Is the Concept of Solastalgia Meaningful to Pacific Communities Experiencing Mental Health Distress Due to Climate Change? An Initial Exploration

Int. J. Environ. Res. Public Health 2023, 20(22), 7041;
by Trish Tupou 1, Jemaima Tiatia-Siau 2,*, Christina Newport 2, Fiona Langridge 3 and Suelaki Tiatia 2
Reviewer 1:
Reviewer 2:
Reviewer 3: Anonymous
Int. J. Environ. Res. Public Health 2023, 20(22), 7041;
Submission received: 2 September 2023 / Revised: 4 October 2023 / Accepted: 2 November 2023 / Published: 9 November 2023
(This article belongs to the Section Environmental Health)

Round 1

Reviewer 1 Report

Comments and Suggestions for Authors

This is a very important piece that helps in the decolonising literature on climate change. It is a foundational piece. I would love to see more research built from this paper on a term that resonates more with us as Indigenous and Pacific people and further move forward the decolonising of Climate Change Research. 

In my view it only needs one more proof read for better flow (minor), then its good to go. 

Fa'afetai tele lava ma ia manuia. 



Fa'afetai tele lava. 

Author Response

We would like to thank the reviewer for their invaluable time and their extremely encouraging comments. We agree, that this work is foundational and can confirm that an impending work based on this current piece, is in progress. We can also confirm, that we have proof read the manuscript and addressed minor edits, although not stipulated by the reviewer where those minor edits could be, we have addressed the obvious and consider the paper flows much better. 

Our many thanks again to the reviewer for their strong and positive comments.

Reviewer 2 Report

Comments and Suggestions for Authors

A review of “Is the concept of solastalgia meaningful to indigenous and Pacific communities experiencing the impacts of climate change?”


The title of this paper says that the focus will be about climate change and the Pacific people in connection to a shared distressful or alienating experience. The authors conclude that the concept of solastalgia is a mixed bag to understand Indigenous experience. This may be so. However, reading this paper did not help me better understand the meaningfulness of examining the question in the title. As an academic paper, there is a number of shortcomings, too. First, this paper needs to explain its methodology. In order to accomplish the four objectives the authors laid out in the introduction, what methods and analyses did they use? Second, the title includes “Indigenous” but the four objectives mention only “Pacific populations.” Third, much of the discussion in the main body sounds like a literature review, which does not focus on the Pacific. Detailed discussions are about Canada and Australia. Fourth, I have some issues about the tendency of generalizing Indigenous peoples’ climate change experience. Overall, as far as I am concerned, this paper is not readable and I ask for a major revisions at least.
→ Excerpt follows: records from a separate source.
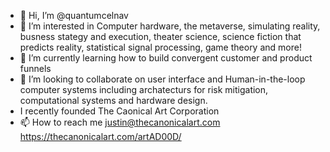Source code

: - 👋 Hi, I’m @quantumcelnav
- 👀 I’m interested in Computer hardware, the metaverse, simulating reality, busness stategy and execution, theater science, science fiction that predicts reality, statistical signal processing, game theory and more!
- 🌱 I’m currently learning how to build convergent customer and product funnels
- 💞️ I’m looking to collaborate on user interface and Human-in-the-loop computer systems including archatecturs for risk mitigation, computational systems and hardware design.
- I recently founded The Caonical Art Corporation
- 📫 How to reach me justin@thecanonicalart.com https://thecanonicalart.com/artAD00D/

<!---
quantumcelnav/quantumcelnav is a ✨ special ✨ repository because its `README.md` (this file) appears on your GitHub profile.
You can click the Preview link to take a look at your changes.
--->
Keywords include “mental health” but the title does not have it. Keywords do not include solastalgia. Let’s clarify the focus in this paper.



It needs to explain about the methodology.



Pages 2-3: Discussion about solastalgia sounds redundant.


-: “Of particular importance was losing connection to ancestors and history was, as well as nurturing of resilience factors unique to Pacific peoples such as connection to culture and family. [NZ Health Research Council]


Aim: “to introduce the discussion on solastalgia in the Pacific by; 1. Defining solastalgia; 2. Investigating the use of solastalgia in Pacific research; 3. Outlining the critiques and limitations of solastalgia; and 4. Exploring the appropriateness of this term for Indigenous and Pacific populations.


Methodology is missing in this paper.

What sources did the authors use? Do they have any specific Pacific Islander society or societies in mind? A large portion of this paper is dedicated to discuss past studies in regions other than the Pacific, including Australia, Canada, Ghana. Also, I wonder if it is possible to generalize the experience among the Pacific peoples? If so, explain how. Also, as the authors often refer to their project, “climate change and mental wellbeing,” explain what this is.


Solastalgia in Research

-: “Hunter has highlighted the compounding effect that climate change will pose for the mental wellbeing of Indigenous peoples in Australia, including Torres Strait islanders, who already experience adverse mental health challenges and outcomes. (4)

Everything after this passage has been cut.